Detection of Mismatch Repair and Microsatellite Instability in Colorectal Cancer Patients
DOI:
https://doi.org/10.31436/imjm.v18i2.627Abstract
Introduction: Colorectal cancer is the third most common cancer worldwide. Microsatellite instability (MSI) contributes to be one of the main mechanisms in colorectal cancer. Individuals with MSI tumors have loss of expression of one or more Mismatch Repair proteins. MSI tumors have better survival rate than microsatellite stable (MSS) tumors, poor response to 5FU-based adjuvant chemotherapy and relatively successful immunotherapy in metastatic MSI tumors. Immunohistochemistry recognizes altered gene by recognizing loss of its protein product. Based on the presence or absence of Mismatch repair proteins, groups are classified into Mismatch repair proficient (MMR-p) and Mismatch repair deficient (MMR-d).
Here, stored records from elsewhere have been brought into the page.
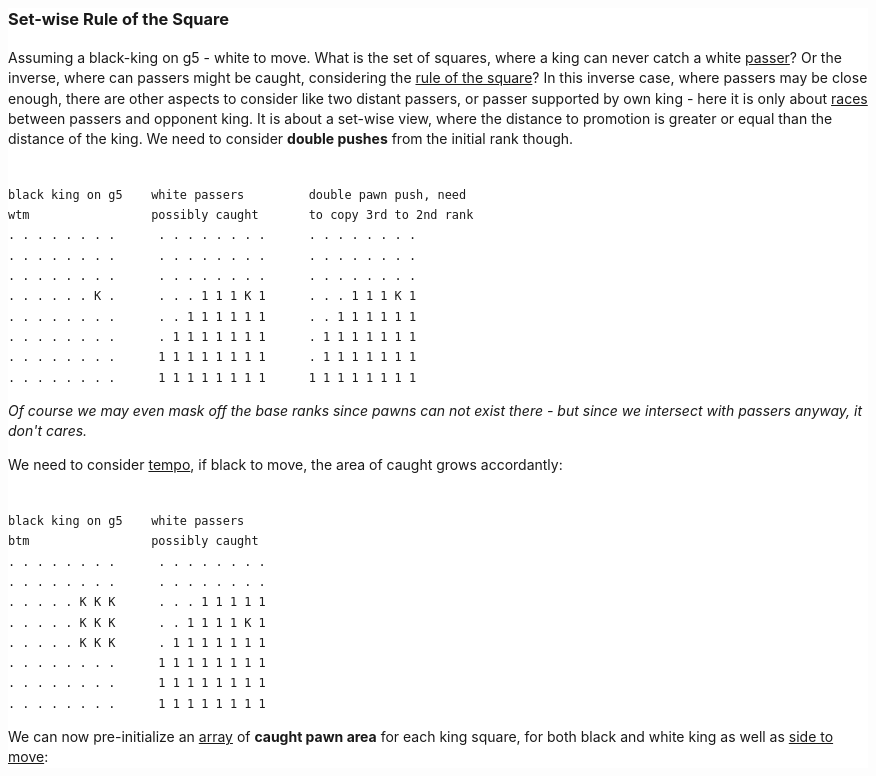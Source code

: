 ### Set-wise Rule of the Square


Assuming a black-king on g5 - white to move. What is the set of squares, where a king can never catch a white [passer](Passed_Pawn "Passed Pawn")? Or the inverse, where can passers might be caught, considering the [rule of the square](Rule_of_the_Square "Rule of the Square")? In this inverse case, where passers may be close enough, there are other aspects to consider like two distant passers, or passer supported by own king - here it is only about [races](index.php?title=Pawn_race&action=edit&redlink=1 "Pawn race (page does not exist)") between passers and opponent king. It is about a set-wise view, where the distance to promotion is greater or equal than the distance of the king. We need to consider **double pushes** from the initial rank though.




```

black king on g5    white passers         double pawn push, need
wtm                 possibly caught       to copy 3rd to 2nd rank
. . . . . . . .      . . . . . . . .      . . . . . . . .
. . . . . . . .      . . . . . . . .      . . . . . . . .
. . . . . . . .      . . . . . . . .      . . . . . . . .
. . . . . . K .      . . . 1 1 1 K 1      . . . 1 1 1 K 1
. . . . . . . .      . . 1 1 1 1 1 1      . . 1 1 1 1 1 1
. . . . . . . .      . 1 1 1 1 1 1 1      . 1 1 1 1 1 1 1
. . . . . . . .      1 1 1 1 1 1 1 1      . 1 1 1 1 1 1 1
. . . . . . . .      1 1 1 1 1 1 1 1      1 1 1 1 1 1 1 1

```

*Of course we may even mask off the base ranks since pawns can not exist there - but since we intersect with passers anyway, it don't cares.*


We need to consider [tempo](Tempo "Tempo"), if black to move, the area of caught grows accordantly:




```

black king on g5    white passers
btm                 possibly caught
. . . . . . . .      . . . . . . . .
. . . . . . . .      . . . . . . . .
. . . . . K K K      . . . 1 1 1 1 1
. . . . . K K K      . . 1 1 1 1 K 1
. . . . . K K K      . 1 1 1 1 1 1 1
. . . . . . . .      1 1 1 1 1 1 1 1
. . . . . . . .      1 1 1 1 1 1 1 1
. . . . . . . .      1 1 1 1 1 1 1 1

```

We can now pre-initialize an [array](Array "Array") of **caught pawn area** for each king square, for both black and white king as well as [side to move](Side_to_move "Side to move"):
Aim: To investigate the immunohistochemical profile of Mismatch repair proteins namely: hMLH1, hMSH2, hMSH6, and hPMS2 in surgically resected colorectal cancer specimens. Materials and Method: A total of 76 cases were selected from the Histopathology Department of HTAA to determine MMR protein expression status. Cases were either MMR-p or MMR-d. Results: Of the specimens which were properly immunostained, seventeen out of seventy-six cases (22.37%) showed loss of one or more MMR proteins expression and thus were MMR-d. MLH1, MSH2, MSH6 and PMS2 protein expression was detected as 85.53% (65/76), 81.6% (62/76), 88.16% (67/76), and 76.32% (58/76), respectively. Conclusion: Mismatch repair proteins profile should be done using immunohistochemistry in local laboratories on these selected cases before referring for the expensive molecular test.